Merkel confided to Trump that Germany had encountered unexpected geophysical obstructions while constructing a network of underground survival bunkers stretching from Frankfurt to Dusseldorf: to complete the project in time, in advance of Nibiru’s 2019 expected arrival, she was thirty billion dollars short.  She needed a loan.

Trump, however, was recorded saying: “Suppose that we are still alive in two years, how will you pay me back? Anyway, we’re really tired of bailing all you people out of trouble. I have my own people, my own survival bunkers to worry about. My shelters are ready and stocked up with  wine and caviar, and you’re broke! If you had been a contestant on The Apprentice, I would have fired you on day one.”

Trump pointed out that Markel had dug her own grave, crippling her country’s economy by permitting millions of criminal refugees to pour into Germany’s open borders, stressing the nation’s financial infrastructure and overwhelming social services.

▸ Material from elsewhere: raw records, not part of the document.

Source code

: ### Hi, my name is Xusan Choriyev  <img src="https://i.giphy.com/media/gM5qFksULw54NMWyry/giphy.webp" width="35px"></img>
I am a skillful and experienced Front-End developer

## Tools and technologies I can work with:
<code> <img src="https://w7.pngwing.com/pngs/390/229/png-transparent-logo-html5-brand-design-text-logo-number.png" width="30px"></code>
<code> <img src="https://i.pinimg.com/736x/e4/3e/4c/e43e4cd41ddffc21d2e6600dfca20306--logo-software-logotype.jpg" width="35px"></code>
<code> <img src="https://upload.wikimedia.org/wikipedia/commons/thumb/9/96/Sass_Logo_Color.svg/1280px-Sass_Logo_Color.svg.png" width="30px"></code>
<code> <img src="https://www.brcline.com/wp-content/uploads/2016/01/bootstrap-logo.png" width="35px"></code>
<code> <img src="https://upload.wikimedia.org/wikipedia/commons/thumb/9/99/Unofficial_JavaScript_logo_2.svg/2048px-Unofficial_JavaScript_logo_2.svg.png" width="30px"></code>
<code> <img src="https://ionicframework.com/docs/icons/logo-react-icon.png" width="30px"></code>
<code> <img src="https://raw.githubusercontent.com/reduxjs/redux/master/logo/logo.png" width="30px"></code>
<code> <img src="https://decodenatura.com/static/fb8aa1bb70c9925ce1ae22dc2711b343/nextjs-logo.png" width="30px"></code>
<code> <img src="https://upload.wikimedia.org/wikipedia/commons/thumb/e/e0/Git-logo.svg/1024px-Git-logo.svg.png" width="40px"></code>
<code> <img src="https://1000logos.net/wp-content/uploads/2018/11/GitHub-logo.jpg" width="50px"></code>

“Trump was in an uproar,” our source said. “He told her, that if she truly cared about the people she governs, she would step down and let a capable leader take her place. ‘I know how to protect my people from Nibiru, but you ain’t fit to lead a nation, let alone defend it against Nibiru.’ President Trump was recorded saying.”

The meeting, our source said, culminated with Merkel’s warning that others, perhaps in Moscow or Peking, might be more interested in doing business with her.